BEGIN
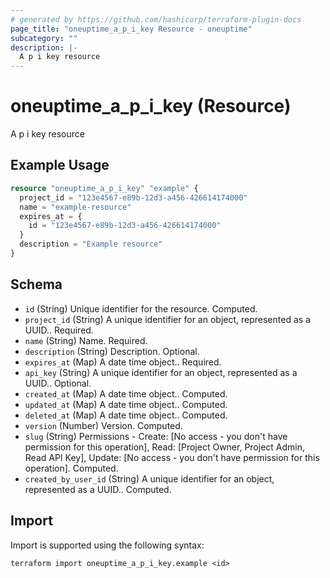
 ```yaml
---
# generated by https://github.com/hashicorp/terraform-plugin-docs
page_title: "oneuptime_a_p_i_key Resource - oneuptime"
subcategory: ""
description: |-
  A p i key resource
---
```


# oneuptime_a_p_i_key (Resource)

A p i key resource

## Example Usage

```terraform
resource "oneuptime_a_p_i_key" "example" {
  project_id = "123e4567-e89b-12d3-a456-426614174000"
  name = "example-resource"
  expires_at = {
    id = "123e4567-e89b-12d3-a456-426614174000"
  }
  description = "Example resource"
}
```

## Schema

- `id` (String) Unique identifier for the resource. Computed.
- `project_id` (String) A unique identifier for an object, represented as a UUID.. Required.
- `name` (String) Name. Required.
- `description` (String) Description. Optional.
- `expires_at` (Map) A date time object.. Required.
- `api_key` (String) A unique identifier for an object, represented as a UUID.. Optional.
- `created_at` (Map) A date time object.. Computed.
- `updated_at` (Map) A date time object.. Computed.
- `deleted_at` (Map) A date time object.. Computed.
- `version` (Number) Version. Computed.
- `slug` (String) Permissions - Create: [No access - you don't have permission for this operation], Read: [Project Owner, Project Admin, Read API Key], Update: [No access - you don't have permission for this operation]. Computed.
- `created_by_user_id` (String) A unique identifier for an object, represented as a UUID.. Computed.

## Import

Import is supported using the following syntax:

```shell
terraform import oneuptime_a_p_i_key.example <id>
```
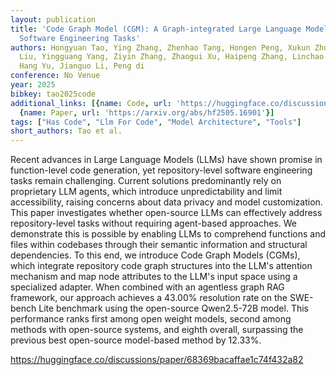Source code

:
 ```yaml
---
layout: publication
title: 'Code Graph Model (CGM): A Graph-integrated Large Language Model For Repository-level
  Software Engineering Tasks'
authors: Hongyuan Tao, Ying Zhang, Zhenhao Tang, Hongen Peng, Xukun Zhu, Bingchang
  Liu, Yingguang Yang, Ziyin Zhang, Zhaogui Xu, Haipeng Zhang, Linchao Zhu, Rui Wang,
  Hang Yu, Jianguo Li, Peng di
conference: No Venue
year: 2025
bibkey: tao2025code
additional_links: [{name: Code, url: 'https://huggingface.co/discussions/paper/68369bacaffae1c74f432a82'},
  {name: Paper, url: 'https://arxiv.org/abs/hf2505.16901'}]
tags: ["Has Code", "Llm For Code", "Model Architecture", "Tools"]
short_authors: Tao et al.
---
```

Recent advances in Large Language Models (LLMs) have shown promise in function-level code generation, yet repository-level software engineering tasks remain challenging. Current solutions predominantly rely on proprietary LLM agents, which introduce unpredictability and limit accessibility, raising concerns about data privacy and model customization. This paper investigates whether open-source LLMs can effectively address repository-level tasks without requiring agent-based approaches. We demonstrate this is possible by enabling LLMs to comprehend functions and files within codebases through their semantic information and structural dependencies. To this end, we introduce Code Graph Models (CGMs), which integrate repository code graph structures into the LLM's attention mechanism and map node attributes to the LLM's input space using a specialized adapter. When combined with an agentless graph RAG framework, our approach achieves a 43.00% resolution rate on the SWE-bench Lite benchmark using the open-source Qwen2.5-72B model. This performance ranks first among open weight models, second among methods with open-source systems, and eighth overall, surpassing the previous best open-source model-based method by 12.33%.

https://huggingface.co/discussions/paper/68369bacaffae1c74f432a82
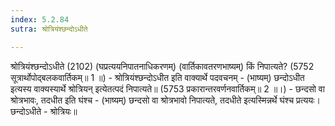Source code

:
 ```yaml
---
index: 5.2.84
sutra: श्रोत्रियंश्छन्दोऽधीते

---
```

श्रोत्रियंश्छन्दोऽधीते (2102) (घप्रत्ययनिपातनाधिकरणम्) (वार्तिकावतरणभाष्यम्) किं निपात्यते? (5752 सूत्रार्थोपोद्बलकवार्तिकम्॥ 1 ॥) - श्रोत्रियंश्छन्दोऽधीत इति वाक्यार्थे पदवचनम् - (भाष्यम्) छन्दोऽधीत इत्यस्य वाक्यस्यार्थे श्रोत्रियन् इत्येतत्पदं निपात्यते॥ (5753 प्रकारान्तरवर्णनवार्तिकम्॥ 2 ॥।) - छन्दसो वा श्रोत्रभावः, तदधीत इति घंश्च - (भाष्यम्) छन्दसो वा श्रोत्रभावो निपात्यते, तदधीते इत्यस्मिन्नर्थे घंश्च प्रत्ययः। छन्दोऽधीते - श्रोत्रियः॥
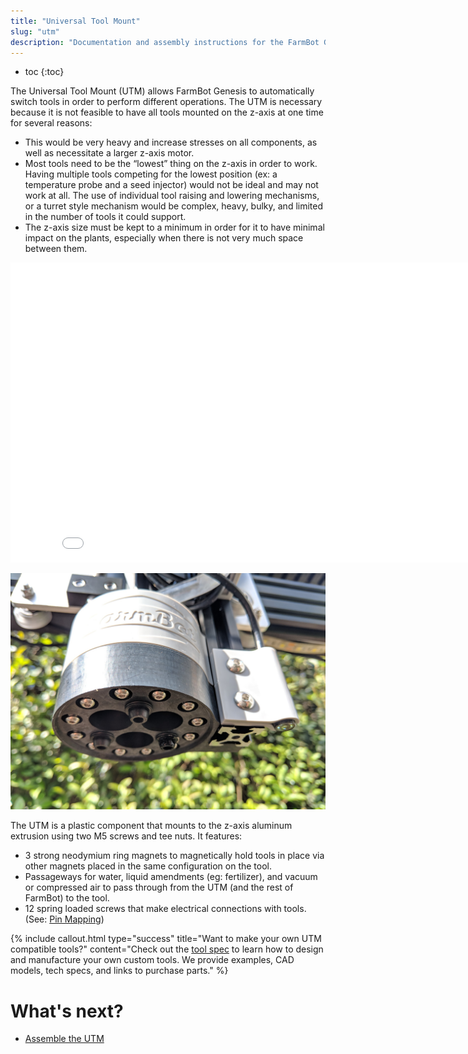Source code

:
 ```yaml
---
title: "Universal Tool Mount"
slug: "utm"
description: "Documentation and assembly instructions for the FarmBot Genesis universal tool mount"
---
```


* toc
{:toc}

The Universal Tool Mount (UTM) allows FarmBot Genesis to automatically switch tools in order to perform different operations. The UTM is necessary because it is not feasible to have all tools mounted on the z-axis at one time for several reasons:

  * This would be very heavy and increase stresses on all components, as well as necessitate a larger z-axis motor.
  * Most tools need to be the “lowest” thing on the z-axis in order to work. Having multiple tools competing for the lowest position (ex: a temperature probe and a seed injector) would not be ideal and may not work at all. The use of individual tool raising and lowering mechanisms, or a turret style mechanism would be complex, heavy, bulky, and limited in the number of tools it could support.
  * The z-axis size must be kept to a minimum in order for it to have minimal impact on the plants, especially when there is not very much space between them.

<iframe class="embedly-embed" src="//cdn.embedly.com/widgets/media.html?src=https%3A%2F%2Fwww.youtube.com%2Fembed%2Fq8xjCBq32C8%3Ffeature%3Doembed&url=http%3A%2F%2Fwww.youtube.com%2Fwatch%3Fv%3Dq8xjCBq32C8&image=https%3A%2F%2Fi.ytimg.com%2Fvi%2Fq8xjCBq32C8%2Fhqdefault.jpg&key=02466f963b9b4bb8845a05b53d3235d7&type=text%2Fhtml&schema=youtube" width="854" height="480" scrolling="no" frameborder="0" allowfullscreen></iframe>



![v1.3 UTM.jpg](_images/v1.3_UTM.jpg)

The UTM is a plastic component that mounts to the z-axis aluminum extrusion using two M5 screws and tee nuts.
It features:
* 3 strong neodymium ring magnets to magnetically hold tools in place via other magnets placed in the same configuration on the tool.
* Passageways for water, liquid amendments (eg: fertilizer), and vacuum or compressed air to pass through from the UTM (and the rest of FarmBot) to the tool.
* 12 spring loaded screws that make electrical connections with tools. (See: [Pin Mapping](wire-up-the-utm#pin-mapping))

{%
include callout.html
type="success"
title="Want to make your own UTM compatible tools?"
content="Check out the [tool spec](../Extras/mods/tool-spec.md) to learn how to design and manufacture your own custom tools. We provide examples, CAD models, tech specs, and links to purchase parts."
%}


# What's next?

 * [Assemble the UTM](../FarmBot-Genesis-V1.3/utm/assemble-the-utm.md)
END
Exercise details - Show each line of the material above where "object" occurs.

Written solution -
- `project_id` (String) A unique identifier for an object, represented as a UUID.. Required.
- `expires_at` (Map) A date time object.. Required.
- `api_key` (String) A unique identifier for an object, represented as a UUID.. Optional.
- `created_at` (Map) A date time object.. Computed.
- `updated_at` (Map) A date time object.. Computed.
- `deleted_at` (Map) A date time object.. Computed.
- `created_by_user_id` (String) A unique identifier for an object, represented as a UUID.. Computed.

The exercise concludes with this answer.